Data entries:
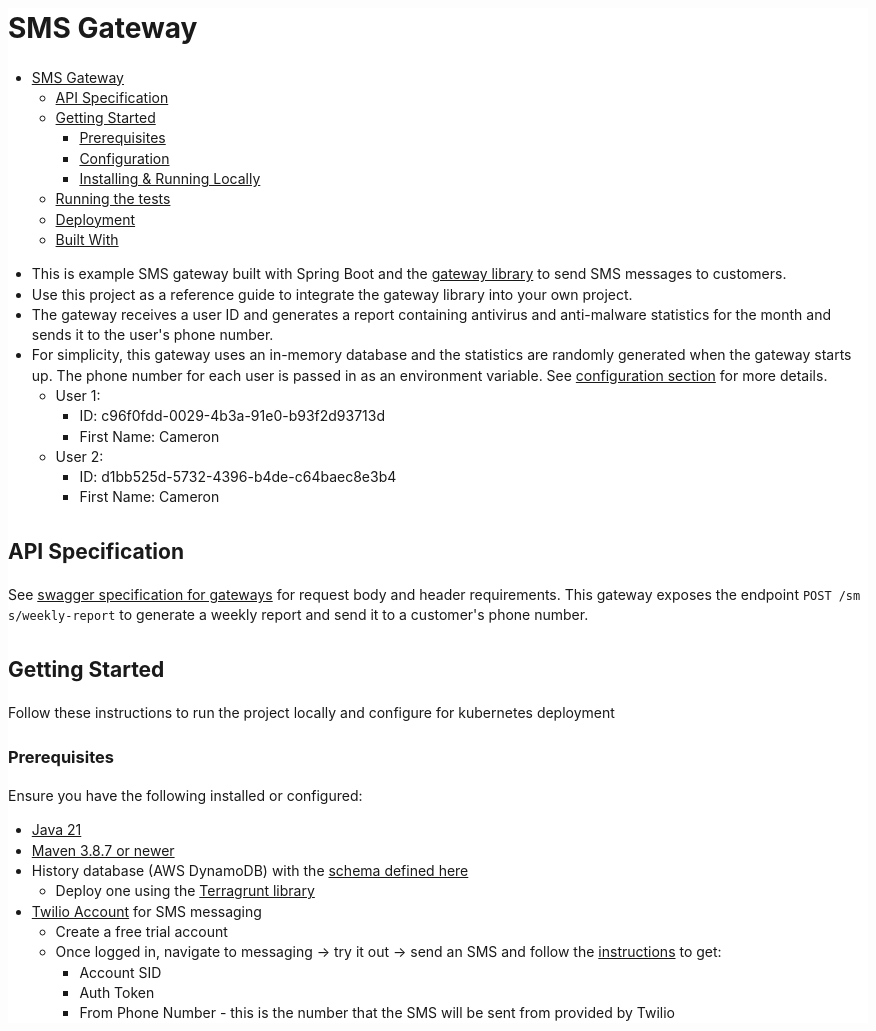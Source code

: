# SMS Gateway


* [SMS Gateway](#sms-gateway)
  * [API Specification](#api-specification)
  * [Getting Started](#getting-started)
    * [Prerequisites](#prerequisites)
    * [Configuration](#configuration)
    * [Installing & Running Locally](#installing--running-locally)
  * [Running the tests](#running-the-tests)
  * [Deployment](#deployment)
  * [Built With](#built-with)


- This is example SMS gateway built with Spring Boot and the [gateway library](../gateway-library) to send SMS messages
  to customers.
- Use this project as a reference guide to integrate the gateway library into your own project.
- The gateway receives a user ID and generates a report containing antivirus and anti-malware statistics for the month
  and sends it to the user's phone number.
- For simplicity, this gateway uses an in-memory database and the statistics are randomly generated when the gateway
  starts up.
  The phone number for each user is passed in as an environment variable. See [configuration section](#configuration)
  for more details.
    - User 1:
        - ID: c96f0fdd-0029-4b3a-91e0-b93f2d93713d
        - First Name: Cameron
    - User 2:
        - ID: d1bb525d-5732-4396-b4de-c64baec8e3b4
        - First Name: Cameron

## API Specification

See [swagger specification for gateways](https://app.swaggerhub.com/apis/CameronWard301/Gateway_API/1.1.3) for request
body and header requirements.
This gateway exposes the endpoint `POST /sms/weekly-report` to generate a weekly report and send it to a customer's
phone number.

## Getting Started

Follow these instructions to run the project locally and configure for kubernetes deployment

### Prerequisites

Ensure you have the following installed or configured:

- [Java 21](https://www.oracle.com/java/technologies/downloads/#java21)
- [Maven 3.8.7 or newer](https://maven.apache.org/download.cgi)
- History database (AWS DynamoDB) with
  the [schema defined here](../Designs/Images/Database/CommunicationHistoryDbSchema.svg)
    - Deploy one using the [Terragrunt library](../deployment/terragrunt)
- [Twilio Account](https://www.twilio.com/en-us/messaging/channels/sms) for SMS messaging
    - Create a free trial account
    - Once logged in, navigate to messaging -> try it out -> send an SMS and follow
      the [instructions](https://console.twilio.com/us1/develop/sms/try-it-out/send-an-sms) to get:
        - Account SID
        - Auth Token
        - From Phone Number - this is the number that the SMS will be sent from provided by Twilio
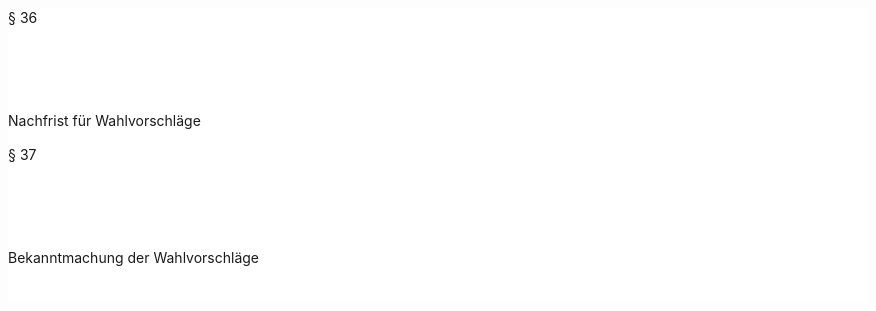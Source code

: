 </td>

</tr>

<tr>

<td style colspan="5" align="left" valign="top" charoff="50">

§ 36

</td>

<td style align="left" valign="top" charoff="50">

 

</td>

<td style align="left" valign="top" charoff="50">

 

</td>

<td style align="left" valign="top" charoff="50">

Nachfrist für Wahlvorschläge

</td>

</tr>

<tr>

<td style colspan="5" align="left" valign="top" charoff="50">

§ 37

</td>

<td style align="left" valign="top" charoff="50">

 

</td>

<td style align="left" valign="top" charoff="50">

 

</td>

<td style align="left" valign="top" charoff="50">

Bekanntmachung der Wahlvorschläge

</td>

</tr>

<tr>

<td style align="left" valign="top" charoff="50">

 

</td>

<td style align="left" valign="top" charoff="50">

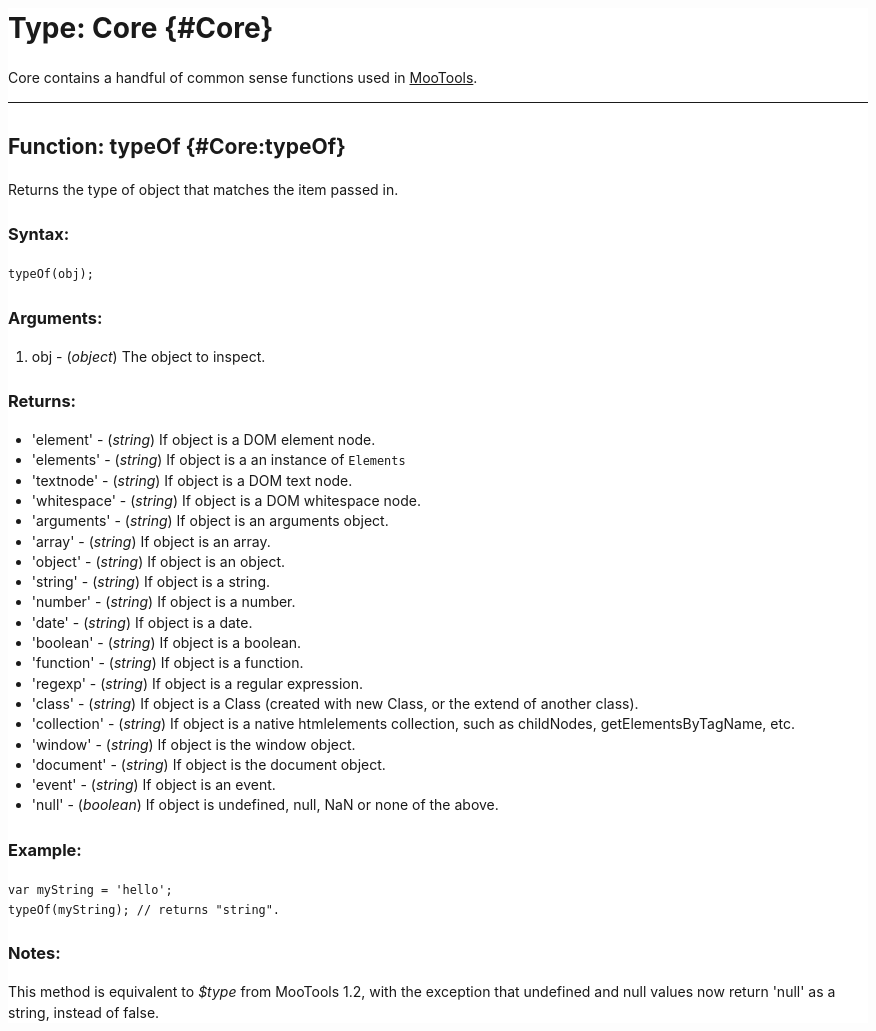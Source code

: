 Type: Core {#Core}
==================

Core contains a handful of common sense functions used in [MooTools](http://mootools.net).


----------------------------------------



Function: typeOf {#Core:typeOf}
--------------------------

Returns the type of object that matches the item passed in.

### Syntax:

	typeOf(obj);

### Arguments:

1. obj - (*object*) The object to inspect.

### Returns:

* 'element'    - (*string*) If object is a DOM element node.
* 'elements'   - (*string*) If object is a an instance of `Elements`
* 'textnode'   - (*string*) If object is a DOM text node.
* 'whitespace' - (*string*) If object is a DOM whitespace node.
* 'arguments'  - (*string*) If object is an arguments object.
* 'array'      - (*string*) If object is an array.
* 'object'     - (*string*) If object is an object.
* 'string'     - (*string*) If object is a string.
* 'number'     - (*string*) If object is a number.
* 'date'       - (*string*) If object is a date.
* 'boolean'    - (*string*) If object is a boolean.
* 'function'   - (*string*) If object is a function.
* 'regexp'     - (*string*) If object is a regular expression.
* 'class'      - (*string*) If object is a Class (created with new Class, or the extend of another class).
* 'collection' - (*string*) If object is a native htmlelements collection, such as childNodes, getElementsByTagName, etc.
* 'window'     - (*string*) If object is the window object.
* 'document'   - (*string*) If object is the document object.
* 'event'      - (*string*) If object is an event.
* 'null'        - (*boolean*) If object is undefined, null, NaN or none of the above.

### Example:

	var myString = 'hello';
	typeOf(myString); // returns "string".

### Notes:

This method is equivalent to *$type* from MooTools 1.2, with the exception that undefined and null values now return 'null' as a string, instead of false.

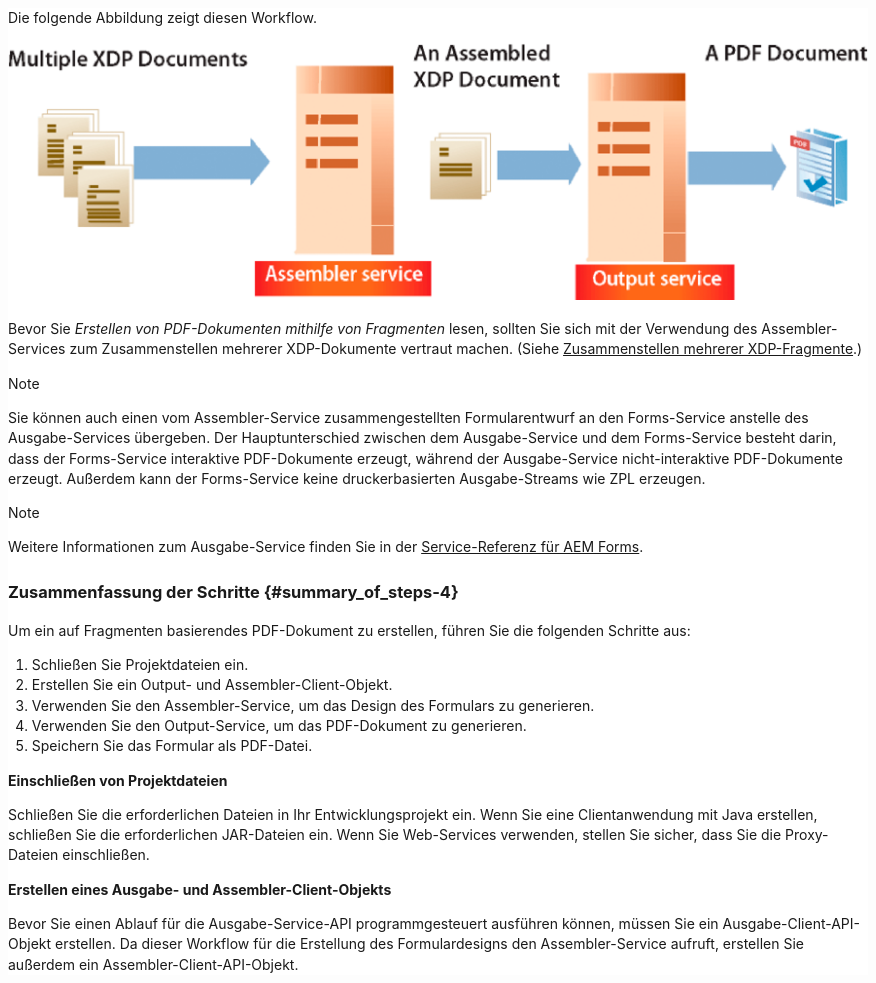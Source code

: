Die folgende Abbildung zeigt diesen Workflow.

![cp_cp_outputassemblefragments](assets/cp_cp_outputassemblefragments.png)

Bevor Sie *Erstellen von PDF-Dokumenten mithilfe von Fragmenten* lesen, sollten Sie sich mit der Verwendung des Assembler-Services zum Zusammenstellen mehrerer XDP-Dokumente vertraut machen. (Siehe [Zusammenstellen mehrerer XDP-Fragmente](/help/forms/developing/assembling-pdf-documents.md#assembling-multiple-xdp-fragments).)

>[!NOTE]
>
>Sie können auch einen vom Assembler-Service zusammengestellten Formularentwurf an den Forms-Service anstelle des Ausgabe-Services übergeben. Der Hauptunterschied zwischen dem Ausgabe-Service und dem Forms-Service besteht darin, dass der Forms-Service interaktive PDF-Dokumente erzeugt, während der Ausgabe-Service nicht-interaktive PDF-Dokumente erzeugt. Außerdem kann der Forms-Service keine druckerbasierten Ausgabe-Streams wie ZPL erzeugen.

>[!NOTE]
>
>Weitere Informationen zum Ausgabe-Service finden Sie in der [Service-Referenz für AEM Forms](https://www.adobe.com/go/learn_aemforms_services_63).

### Zusammenfassung der Schritte {#summary_of_steps-4}

Um ein auf Fragmenten basierendes PDF-Dokument zu erstellen, führen Sie die folgenden Schritte aus:

1. Schließen Sie Projektdateien ein.
1. Erstellen Sie ein Output- und Assembler-Client-Objekt.
1. Verwenden Sie den Assembler-Service, um das Design des Formulars zu generieren.
1. Verwenden Sie den Output-Service, um das PDF-Dokument zu generieren.
1. Speichern Sie das Formular als PDF-Datei.

**Einschließen von Projektdateien**

Schließen Sie die erforderlichen Dateien in Ihr Entwicklungsprojekt ein. Wenn Sie eine Clientanwendung mit Java erstellen, schließen Sie die erforderlichen JAR-Dateien ein. Wenn Sie Web-Services verwenden, stellen Sie sicher, dass Sie die Proxy-Dateien einschließen.

**Erstellen eines Ausgabe- und Assembler-Client-Objekts**

Bevor Sie einen Ablauf für die Ausgabe-Service-API programmgesteuert ausführen können, müssen Sie ein Ausgabe-Client-API-Objekt erstellen. Da dieser Workflow für die Erstellung des Formulardesigns den Assembler-Service aufruft, erstellen Sie außerdem ein Assembler-Client-API-Objekt.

▸ **Your assignment**
Give back the exact lines above, running from the one that has "- History database (AWS DynamoDB) with" through the one that has "DOM element node.", with nothing added and no pictures.

▸ **Task answer**
- History database (AWS DynamoDB) with
  the [schema defined here](../Designs/Images/Database/CommunicationHistoryDbSchema.svg)
    - Deploy one using the [Terragrunt library](../deployment/terragrunt)
- [Twilio Account](https://www.twilio.com/en-us/messaging/channels/sms) for SMS messaging
    - Create a free trial account
    - Once logged in, navigate to messaging -> try it out -> send an SMS and follow
      the [instructions](https://console.twilio.com/us1/develop/sms/try-it-out/send-an-sms) to get:
        - Account SID
        - Auth Token
        - From Phone Number - this is the number that the SMS will be sent from provided by Twilio
Source code

: </td>

</tr>

<tr>

<td style colspan="5" align="left" valign="top" charoff="50">

§ 36

</td>

<td style align="left" valign="top" charoff="50">

 

</td>

<td style align="left" valign="top" charoff="50">

 

</td>

<td style align="left" valign="top" charoff="50">

Nachfrist für Wahlvorschläge

</td>

</tr>

<tr>

<td style colspan="5" align="left" valign="top" charoff="50">

§ 37

</td>

<td style align="left" valign="top" charoff="50">

 

</td>

<td style align="left" valign="top" charoff="50">

 

</td>

<td style align="left" valign="top" charoff="50">

Bekanntmachung der Wahlvorschläge

</td>

</tr>

<tr>

<td style align="left" valign="top" charoff="50">

 

</td>

<td style align="left" valign="top" charoff="50">

Source code

: Type: Core {#Core}
==================

Core contains a handful of common sense functions used in [MooTools](http://mootools.net).


----------------------------------------



Function: typeOf {#Core:typeOf}
--------------------------

Returns the type of object that matches the item passed in.

### Syntax:

	typeOf(obj);

### Arguments:

1. obj - (*object*) The object to inspect.

### Returns:

* 'element'    - (*string*) If object is a DOM element node.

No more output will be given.